Opinion
21-5042 1:20-cv-03659-UNA
07-15-2021
ON APPEAL FROM THE UNITED STATES DISTRICT COURT FOR THE DISTRICT OF COLUMBIA
BEFORE: Millett and Wilkins, Circuit Judges, and Sentelle, Senior Circuit Judge
JUDGMENT
PER CURIAM.
This appeal was considered on the record from the United States District Court for the District of Columbia and on the brief filed by appellant. See Fed. R. App. P. 34(a)(2); D.C. Cir. Rule 34(j). Upon consideration of the foregoing and the motion to appoint counsel, it is
ORDERED that the motion to appoint counsel be denied. In civil cases, appellants are not entitled to appointment of counsel when they have not demonstrated sufficient likelihood of success on the merits. It is
FURTHER ORDERED AND ADJUDGED that the district court's December 30, 2020 order dismissing appellant's complaint without prejudice be affirmed. Apart from asserting that the well-established doctrines of judicial immunity, see, e.g., Mireles v. Waco, 502 U.S. 9, 11 (1991), and prosecutorial immunity, see, e.g., Imbler v. Pachtman, 424 U.S. 409, 427 (1976), are fundamentally unjust, appellant has raised no argument to challenge the district court's conclusion that the judges and prosecutors named as defendants in his complaint were entitled to immunity from his claims for damages.
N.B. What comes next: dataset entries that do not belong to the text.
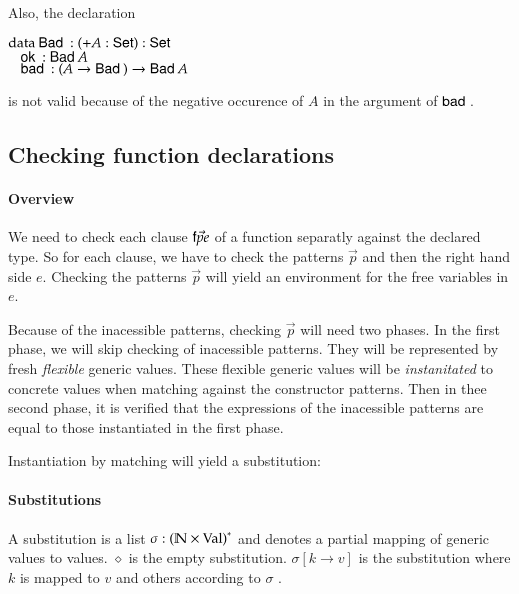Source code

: Also, the declaration 
\begin{bsp}
$\mathrm{data}\: \mathsf{Bad}\: : ( + A : \mathsf{Set} ) : \mathsf{Set} $\\
$\hspace*{3mm} \mathsf{ok}\: : \mathsf{Bad}\: A$\\
$\hspace*{3mm} \mathsf{bad}\: : (A \rightarrow \mathsf{Bad}\:) \rightarrow \mathsf{Bad}\: A$
\end{bsp}
is not valid because of the negative occurence of $A$ in the argument of $\mathsf{bad}\:$.
\subsection{Checking function declarations}

\newcommand\checkcl[2]{#1\:\mathbf{checkcl}\:#2}
\newcommand\checkp[5]{(#1)\vdash#2\:\mathbf{Pat}\:#3\Rightarrow (#4),#5}
\newcommand\checkps[5]{(#1)\vdash#2\:\mathbf{Pats}\:#3\Rightarrow (#4),#5}
\newcommand\checkinacc[4]{(#1)\vdash#2\:\mathbf{checkinacc}\:#3 : #4}
\newcommand\inst[5]{#1,#2\vdash#3\:\mathbf{inst}\:#4\Rightarrow #5}
\newcommand\instlist[5]{#1,#2\vdash#3\:\mathbf{inst_{list}}\:#4\Rightarrow #5}


\paragraph*{Overview}
We need to check each clause $\mathsf{f} \vec{p} e$ of a function separatly against the declared type.
So for each clause, we have to check the patterns $\vec{p}$ and then the right hand side $e$.
Checking the patterns $\vec{p}$ will yield an environment for the free variables in $e$.

Because of the inacessible patterns, checking $\vec{p}$ will need two phases.
In the first phase, we will skip checking of inacessible patterns.
They will be represented by fresh \emph{flexible} generic values.
These flexible generic values will be \emph{instanitated} to concrete values when matching against the constructor patterns.
Then in thee second phase, it is verified that the expressions of the inacessible patterns are equal to those instantiated in the first phase.
\newcommand{\subst}[2]{#1\{#2\}}
\newcommand{\substEnv}[2]{#1\{#2\}}
\newcommand{\compS}[2]{\mathrm{comp}\:#1\:#2}
\newcommand\ptv[2]{#1\Searrow#2}
\newcommand\ptvx{\mathrm{p2v}}
\newcommand\pstvs{\mathrm{p_{s}2v_{s}}}

Instantiation by matching will yield a substitution:

\paragraph*{Substitutions}
A substitution is a list $\sigma : {(\mathbb{N} \times \mathrm{Val})}^{\ast} $ and denotes a partial mapping of generic values to values.
$\diamond$ is the empty substitution.
$\sigma[k \rightarrow v] $ is the substitution where $k$ is mapped to $v$ and others according to $\sigma$ .

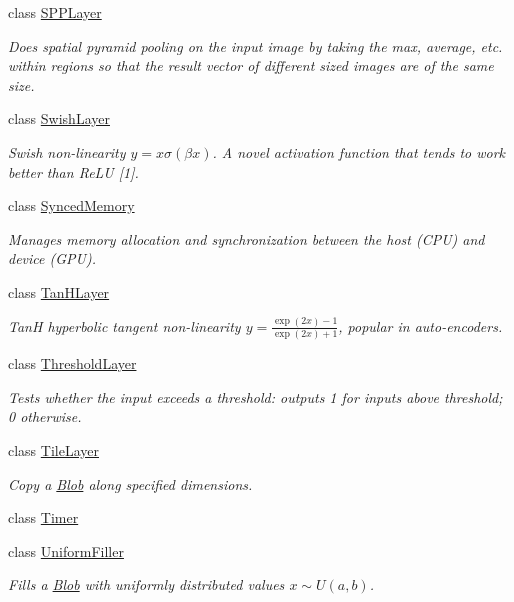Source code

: \begin{DoxyCompactItemize}
class \hyperlink{classcaffe_1_1SPPLayer}{S\+P\+P\+Layer}
\begin{DoxyCompactList}\small\item\em Does spatial pyramid pooling on the input image by taking the max, average, etc. within regions so that the result vector of different sized images are of the same size. \end{DoxyCompactList}\item 
class \hyperlink{classcaffe_1_1SwishLayer}{Swish\+Layer}
\begin{DoxyCompactList}\small\item\em Swish non-\/linearity $ y = x \sigma (\beta x) $. A novel activation function that tends to work better than Re\+LU \mbox{[}1\mbox{]}. \end{DoxyCompactList}\item 
class \hyperlink{classcaffe_1_1SyncedMemory}{Synced\+Memory}
\begin{DoxyCompactList}\small\item\em Manages memory allocation and synchronization between the host (C\+PU) and device (G\+PU). \end{DoxyCompactList}\item 
class \hyperlink{classcaffe_1_1TanHLayer}{Tan\+H\+Layer}
\begin{DoxyCompactList}\small\item\em TanH hyperbolic tangent non-\/linearity $ y = \frac{\exp(2x) - 1}{\exp(2x) + 1} $, popular in auto-\/encoders. \end{DoxyCompactList}\item 
class \hyperlink{classcaffe_1_1ThresholdLayer}{Threshold\+Layer}
\begin{DoxyCompactList}\small\item\em Tests whether the input exceeds a threshold\+: outputs 1 for inputs above threshold; 0 otherwise. \end{DoxyCompactList}\item 
class \hyperlink{classcaffe_1_1TileLayer}{Tile\+Layer}
\begin{DoxyCompactList}\small\item\em Copy a \hyperlink{classcaffe_1_1Blob}{Blob} along specified dimensions. \end{DoxyCompactList}\item 
class \hyperlink{classcaffe_1_1Timer}{Timer}
\item 
class \hyperlink{classcaffe_1_1UniformFiller}{Uniform\+Filler}
\begin{DoxyCompactList}\small\item\em Fills a \hyperlink{classcaffe_1_1Blob}{Blob} with uniformly distributed values $ x\sim U(a, b) $. \end{DoxyCompactList}\item 

\end{DoxyCompactItemize}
In addition, appellant has not addressed the district court's holding that venue is improper in the District of Columbia for appellant's claims against the federal defendants pursuant to the Federal Tort Claims Act, and for all claims against the Minnesota defendants. See United States ex rel. Totten v. Bombardier Corp., 380 F.3d 488, 497 (D.C. Cir. 2004) (arguments not raised on appeal are forfeited).
Pursuant to D.C. Circuit Rule 36, this disposition will not be published. The Clerk is directed to withhold issuance of the mandate herein until seven days after resolution of any timely petition for rehearing or petition for rehearing en banc. See Fed. R. App. P. 41(b); D.C. Cir. Rule 41.